Cord material / TUE 6-8-10 / Old Testament prophet who married harlot / Bra insert / Word after does doesn't in old ad slogan
Tuesday, June 8, 2010
Constructor: Peter A. Collins
Relative difficulty: Medium-Challenging
THEME: "TWIST AND SHOUT" (39A: With 41- and 42-Across, 1964 Beatles hit) — two other bands who had hits with this song are also in the grid: THE MAMAS AND THE PAPAS (24A: With 41- and 54-Across, group with a 1967 ballad version of 39-/41-/42-Across) and THE ISLEY BROTHERS (40D: With 9-Down, group with a 1962 hit version of 39-/41-/42-Across)
Word of the Day: PELÉE (56D: Martinique volcano)
Mount Pelée (pronounced /pəˈleɪ/; French: Montagne Pelée "Bald Mountain") is an active volcano on the northern tip of the French overseas department of Martinique in the Lesser Antilles island arc of the Caribbean. It is among the deadliest stratovolcanoes on Earth. Its volcanic cone is composed of layers of volcanic ash and hardened lava. // The volcano is now famous for its eruption in 1902 and the destruction that resulted, now dubbed the worst volcanic disaster of the 20th century. The eruption killed about 30,121 people. Most deaths came from the city of Saint-Pierre, at that time the largest city in Martinique, due to its pyroclastic flows. (wikipedia)

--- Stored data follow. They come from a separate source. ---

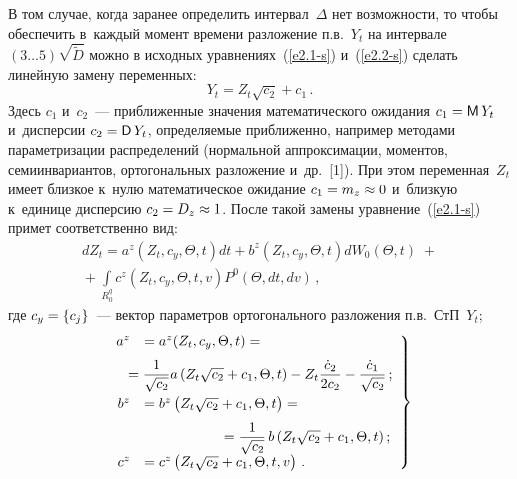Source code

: \begin{multicols}{2}
В том случае, когда заранее определить интервал~$\Delta$ нет возможности, то  
чтобы обеспечить в~каж\-дый момент времени разложение п.в.~$Y_t$ на интервале $(3\ldots5) 
\sqrt{\tilde D}$ можно в исходных уравнениях~(\ref{e2.1-s}) и~(\ref{e2.2-s}) 
сделать линейную замену переменных:
\begin{equation*}
Y_t = Z_t \sqrt{c_2} + c_1\,.
\end{equation*}
Здесь $c_1$ и~$c_2$~--- приближенные значения математического ожидания  
$c_1={\sf M}\, Y_t$ и~дисперсии  $c_2 \hm={\sf D}\, Y_t$, 
определяемые приближенно, например\linebreak
 методами параметризации распределений 
(нормальной аппроксимации, моментов, семиинвариантов, ортогональных разложение 
и~др.~[1]). При этом переменная~$Z_t$ имеет близкое к~нулю математическое ожидание 
$c_1\hm=m_z\hm\approx 0$ и~близкую к~единице дисперсию $c_2 \hm=D_z\hm\approx 1$. 
После такой замены уравнение~(\ref{e2.1-s}) 
примет соответственно вид:
\begin{multline}
   \!\! \!\!dZ_t = a^z \left(Z_t,c_y,\Theta, t\right) dt + 
    b^z \left(Z_t, c_y, \Theta, t\right) d W_0 (\Theta, t)\;+{}\\
    {}+
    \int\limits_{R_0^q} c^z\left(Z_t, c_y, \Theta, t, v\right) 
    P^0 (\Theta, dt, dv)\,,\label{e4.2-s}
    \end{multline}
где $c_y \hm= \{c_j\}$~--- вектор параметров ортогонального разложения п.в.\
 СтП~$Y_t$;
 \begin{equation}
 \left.
 \begin{array}{rl}
    a^z &= a^z( Z_t, c_y, \Theta, t) = {}\\[6pt]
    &\hspace*{-5mm}{}=
    \fr{1}{\sqrt{c_2}} a \left( Z_t \sqrt{c_2} + c_1 ,\Theta, t\right) - 
    Z_t \fr{\dot c_2}{2 c_2} - \fr{\dot c_1}{\sqrt{c_2}}\,;
\\[9pt]
    b^z &= b^z\left( Z_t\sqrt{c_2}+c_1,  \Theta, t\right) ={}\\[6pt]
    &\hspace*{19mm}{}= 
\fr{1}{\sqrt{c_2}}\, b \left( Z_t \sqrt{c_2} + c_1 ,\Theta, t\right);
    \\[6pt]
    c^z&= c^z\left( Z_t \sqrt{c_2}+ c_1, \Theta, t, v\right)\,. 
    \end{array}
    \right\}
    \label{e4.3-s}
   \end{equation}
   
   

\end{multicols}
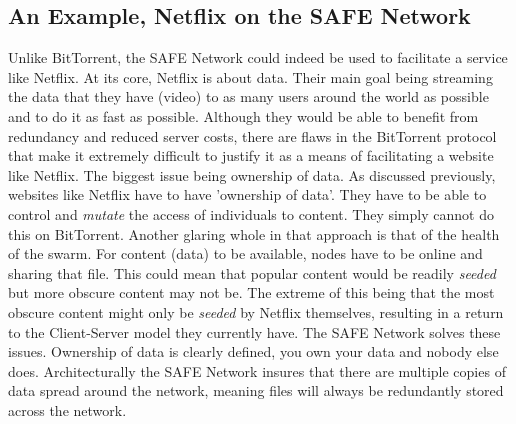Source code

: \subsection{An Example, Netflix on the SAFE Network}

Unlike BitTorrent, the SAFE Network could indeed be used to facilitate a service like Netflix. At its core, Netflix is about data. Their main goal being streaming the data that they have (video) to as many users around the world as possible and to do it as fast as possible. Although they would be able to benefit from redundancy and reduced server costs, there are flaws in the BitTorrent protocol that make it extremely difficult to justify it as a means of facilitating a website like Netflix. The biggest issue being ownership of data. As discussed previously, websites like Netflix have to have 'ownership of data'. They have to be able to control and \textit{mutate} the access of individuals to content. They simply cannot do this on BitTorrent. Another glaring whole in that approach is that of the health of the swarm. For content (data) to be available, nodes have to be online and sharing that file. This could mean that popular content would be readily \textit{seeded} but more obscure content may not be. The extreme of this being that the most obscure content might only be \textit{seeded} by Netflix themselves, resulting in a return to the Client-Server model they currently have. The SAFE Network solves these issues. Ownership of data is clearly defined, you own your data and nobody else does. Architecturally the SAFE Network insures that there are multiple copies of data spread around the network, meaning files will always be redundantly stored across the network. 

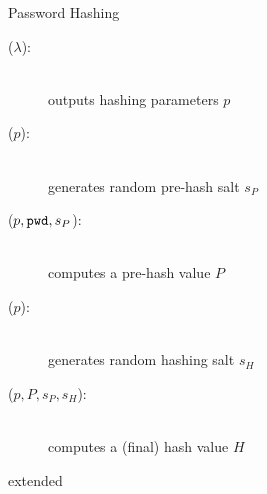 \documentclass[notes,xcolor=dvipsnames]{beamer}
\begin{document}
\begin{frame}{Password Hashing}
  \begin{center}
  \end{center}
  \begin{description}
    \item[\PSetup($\lambda$):] \hfill\\ outputs hashing parameters $p$
    \item[\PPHSalt($p$):] \hfill\\	generates random pre-hash salt $s_P$
    \item[\PPreHash($p, \mathtt{pwd}, s_P$):] \hfill\\	computes a pre-hash value $P$
    \item[\PHSalt($p$):] \hfill\\ generates random hashing salt $s_H$
    \item[\PHash($p, P, s_P, s_H$):]	\hfill\\ computes a (final) hash value $H$
  \end{description}
  extended \cite{BenhamoudaP13}
\end{frame}
\end{document}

A puzzle that likely came into existence through sheer amazement that these answers fit symmetrically into the grid in such a way that a workable grid could actually be constructed around them. Impressive theme density and lay-out, but the theme itself is pretty straightforward — unless there's an anniversary or birthday or something that I'm missing. Also, where are THE TOP NOTES?! (first group to record the song, which was written by Phil Medley and Bert Russell). Beatles get center stage (in the main theme clue), I guess because their version is the most famous. What's most annoying about this type of theme is running into *this* type of clue, right off the bat: 24A: With 41- and 54-Across, group with a 1967 ballad version of 39-/41-/42-Across; my wife and I (independently) did same thing—thought "ugh, I'm not looking at all those clues to try to figure out what the hell's going on" and instead just pieced it all together from crosses, as we got them. As a result, this puzzle took me a bit longer than a normal Tuesday. [as for the advert on the right—pretty sure it's authentic, and pretty sure that the guy is TWISTing AND SHOUTing at the FAIR SEX]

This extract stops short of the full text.